Story: Rajinikanth (Naga Chaitanya) takes off on a road trip with his sister’s friend, Divya (Manjima Mohan). They meet with an orchestrated accident which lands the two in the hospital where Divya leaves him to tend to her parents who get attacked by goons. Rajinikanth makes way to Kolhapur to check on Divya and ends up in a whirlpool of crime, conspiracy and life-threatening circumstances. After a series of deaths, he decides to rise above fear and take control of the situation.
Movie Review: With those spellbinding visuals, that enchanting Rahman music and Chinmayi’s trademark voice, Saahasam Swaasaga Saagipo recreates the magic which you would expect of a Goutham Menon movie. While the first half is mostly dedicated to romance, the second half is unexpectedly action-packed. And by action, I mean guns, murders, rogue cops – the works. So the moments in the sequences between Naga Chaitanya and Manjima will leave you with something you’d want to share and discuss with your loved one later. Not much else happens in the first half, and it almost borders on boredom.

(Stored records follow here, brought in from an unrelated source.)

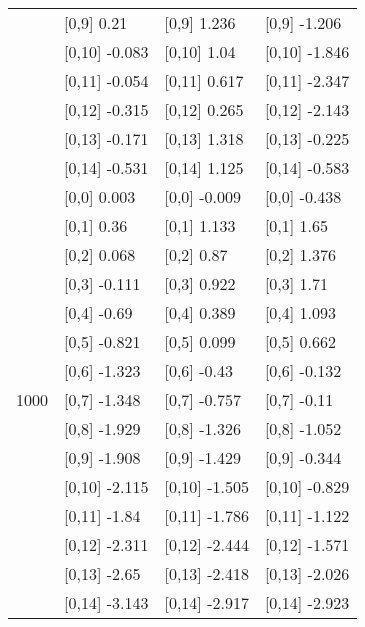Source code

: \begin{table}
\begin{tabular}[t]{llll}
 & {}[0,9] 0.21 & {}[0,9] 1.236 & {}[0,9] -1.206\\
\addlinespace
 & {}[0,10] -0.083 & {}[0,10] 1.04 & {}[0,10] -1.846\\
 & {}[0,11] -0.054 & {}[0,11] 0.617 & {}[0,11] -2.347\\
 & {}[0,12] -0.315 & {}[0,12] 0.265 & {}[0,12] -2.143\\
 & {}[0,13] -0.171 & {}[0,13] 1.318 & {}[0,13] -0.225\\
 & {}[0,14] -0.531 & {}[0,14] 1.125 & {}[0,14] -0.583\\
\addlinespace
 & {}[0,0] 0.003 & {}[0,0] -0.009 & {}[0,0] -0.438\\
 & {}[0,1] 0.36 & {}[0,1] 1.133 & {}[0,1] 1.65\\
 & {}[0,2] 0.068 & {}[0,2] 0.87 & {}[0,2] 1.376\\
 & {}[0,3] -0.111 & {}[0,3] 0.922 & {}[0,3] 1.71\\
 & {}[0,4] -0.69 & {}[0,4] 0.389 & {}[0,4] 1.093\\
\addlinespace
 & {}[0,5] -0.821 & {}[0,5] 0.099 & {}[0,5] 0.662\\
 & {}[0,6] -1.323 & {}[0,6] -0.43 & {}[0,6] -0.132\\
1000 & {}[0,7] -1.348 & {}[0,7] -0.757 & {}[0,7] -0.11\\
 & {}[0,8] -1.929 & {}[0,8] -1.326 & {}[0,8] -1.052\\
 & {}[0,9] -1.908 & {}[0,9] -1.429 & {}[0,9] -0.344\\
\addlinespace
 & {}[0,10] -2.115 & {}[0,10] -1.505 & {}[0,10] -0.829\\
 & {}[0,11] -1.84 & {}[0,11] -1.786 & {}[0,11] -1.122\\
 & {}[0,12] -2.311 & {}[0,12] -2.444 & {}[0,12] -1.571\\
 & {}[0,13] -2.65 & {}[0,13] -2.418 & {}[0,13] -2.026\\
 & {}[0,14] -3.143 & {}[0,14] -2.917 & {}[0,14] -2.923\\
\bottomrule
\end{tabular}
\end{table}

The second half has a lot happening and the audience are just as confused as the characters in the movie. You’ll want to relate to Divya and Rajinikanth’s turmoil as you watch the pacy scenes but you have no information to do so. You’ll keep waiting for answers and all of them are answered in a 5 minute scene in the climax, as Rajinikanth narrates it. It probably would’ve been better if the story unravelled steadily over the span of 2 and a half hours, rather.
Although the audience have had enough time to stew in the music given by Rahman, the visuals added to them in the movie only makes it a whole new experience all over again. The sunrise at Kanyakumari as Thanu Nenu plays in the background, the guitar riffs as Rajinikanth conquers his fears, the melodies when he confesses his love – you’ll be left with moments to take home, all thanks to right music at the right time.

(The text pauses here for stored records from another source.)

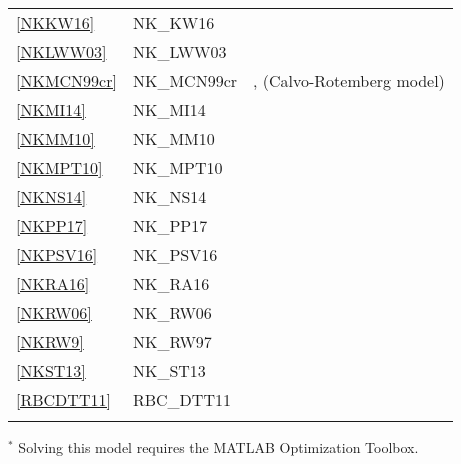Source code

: \documentclass[11pt,a4paper]{article}
\begin{document}
\begin{table}[H]
\begin{tabularx}{\textwidth}{lll}
			\ref{NKKW16} & NK\_KW16 & \cite{kirchner2016fiscal} \\
			\ref{NKLWW03} & NK\_LWW03 & \cite{LevinWielandWilliams2003}   \\
			\ref{NKMCN99cr} & NK\_MCN99cr & \cite{McCallumNelson1999}, (Calvo-Rotemberg model) \\
			\ref{NKMI14} & NK\_MI14 & \cite{michaillat2014atheory} \\
			\ref{NKMM10} & NK\_MM10 & \cite{MehMoran2010} \\
			\ref{NKMPT10} & NK\_MPT10 & \cite{monacelli2010unemployment} \\
			\ref{NKNS14} & NK\_NS14 &  \cite{NakamuraSteinsson2014} \\
			\ref{NKPP17} & NK\_PP17 &  \cite{paoli2017coordinating} \\
			\ref{NKPSV16} & NK\_PSV16 &  \cite{pancrazi2016price} \\
			\ref{NKRA16} & NK\_RA16 &  \cite{rannenberg2016bank} \\
			\ref{NKRW06} & NK\_RW06 & \cite{RavennaWalsh2006} \\
			\ref{NKRW9} & NK\_RW97  & \cite{RotembergWoodford1997} \\
			\ref{NKST13} & NK\_ST13  & \cite{stracca2013inside} \\
			\ref{RBCDTT11} & RBC\_DTT11 & \cite{DeFioreetal2011} \\
			&& \\

			\hline \hline
			
		\end{tabularx}
		\footnotesize \noindent $ ^{\ast}$ Solving this model requires the MATLAB Optimization Toolbox.
		
	\end{table}
	
\end{document}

Naga Chaitanya’s skill as an actor was lauded in Premam, but considering that this movie was made a couple of years ago, his acting set him back a couple of years too. He certainly worked his magic in the emotional scenes, but the ease that he displayed in his latest flick was missing then. Manjima Mohan looked like your quintessential Goutham Menon heroine – not conventionally beautiful but will make you want to fall in love. Her acting though was very convincing. Rakendu, who played Naga Chaitanya’s friend Mahesh, delivered effortlessly. His dialogues served as unsuspecting comic relief as long as he was on screen. Baba Sehgal deserves an applause for his act as the crass Marathi cop.
If you can survive an unusual narrative for a plot that will unfold only at the climax, Saahasam… could be a good pick. The story in itself is good, and the direction, cinematography and music add a great deal to it. It’s a movie you should watch for the feels.